Roma Guglielmo, Cobellis Gilda, Claudiani Pamela, Maione Francesco, Cruz Pedro, Tripoli Gaetano, Sardiello Marco, Peluso Ivana, Stupka Elia
Telethon Institute of Genetics and Medicine, 80131 Napoli, Italy.
Genome Res. 2007 Jul;17(7):1051-60. doi: 10.1101/gr.5720807. Epub 2007 May 31.

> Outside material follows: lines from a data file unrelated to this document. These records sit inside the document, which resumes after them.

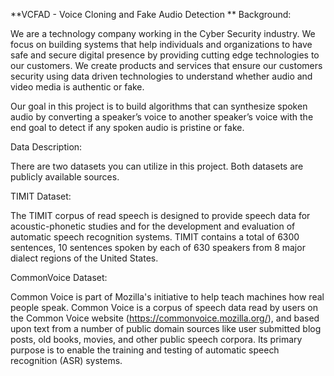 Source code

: **VCFAD - Voice Cloning and Fake Audio Detection
**
Background:

We are a technology company working in the Cyber Security industry. We focus on building systems that help individuals and organizations to have safe and secure digital presence by providing cutting edge technologies to our customers. We create products and services that ensure our customers security using data driven technologies to understand whether audio and video media is authentic or fake.

Our goal in this project is to build algorithms that can synthesize spoken audio by converting a speaker’s voice to another speaker’s voice with the end goal to detect if any spoken audio is pristine or fake.

Data Description:

There are two datasets you can utilize in this project. Both datasets are publicly available sources.

TIMIT Dataset:

The TIMIT corpus of read speech is designed to provide speech data for acoustic-phonetic studies and for the development and evaluation of automatic speech recognition systems. TIMIT contains a total of 6300 sentences, 10 sentences spoken by each of 630 speakers from 8 major dialect regions of the United States.

CommonVoice Dataset:

Common Voice is part of Mozilla's initiative to help teach machines how real people speak. Common Voice is a corpus of speech data read by users on the Common Voice website (https://commonvoice.mozilla.org/), and based upon text from a number of public domain sources like user submitted blog posts, old books, movies, and other public speech corpora. Its primary purpose is to enable the training and testing of automatic speech recognition (ASR) systems.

Embryonic stem (ES) cells are pluripotent cell lines with the capacity of self-renewal and the ability to differentiate into specific cell types. We performed the first genome-wide analysis of the mouse ES cell transcriptome using approximately 250,000 gene trap sequence tags deposited in public databases. We unveiled >8000 novel transcripts, mostly non-coding, and >1000 novel alternative and often tissue-specific exons of known genes. Experimental verification of the expression of these genes and exons by RT-PCR yielded a 70% validation rate. A novel non-coding transcript within the set studied showed a highly specific pattern of expression by in situ hybridization. Our analysis also shows that the genome presents gene trapping hotspots, which correspond to 383 known and 87 novel genes. These "hypertrapped" genes show minimal overlap with previously published expression profiles of ES cells; however, we prove by real-time PCR that they are highly expressed in this cell type, thus potentially contributing to the phenotype of ES cells. Although gene trapping was initially devised as an insertional mutagenesis technique, our study demonstrates its impact on the discovery of a substantial and unprecedented portion of the transcriptome.
胚胎干细胞(ES细胞)是具有自我更新能力且能够分化为特定细胞类型的多能细胞系。我们利用公共数据库中存放的约250,000个基因捕获序列标签,首次对小鼠ES细胞转录组进行了全基因组分析。我们发现了8000多个新转录本,其中大部分是非编码的,还发现了1000多个已知基因的新的可变外显子,且这些外显子通常具有组织特异性。通过逆转录聚合酶链反应(RT-PCR)对这些基因和外显子的表达进行实验验证,验证率达70%。在所研究的一组新的非编码转录本中,有一个通过原位杂交显示出高度特异性的表达模式。我们的分析还表明,基因组中存在基因捕获热点,这些热点对应于383个已知基因和87个新基因。这些“高度捕获”的基因与先前发表的ES细胞表达谱几乎没有重叠;然而,我们通过实时PCR证明它们在这种细胞类型中高度表达,因此可能对ES细胞的表型有贡献。尽管基因捕获最初被设计为一种插入诱变技术,但我们的研究证明了它对发现转录组中大量前所未有的部分所产生的影响。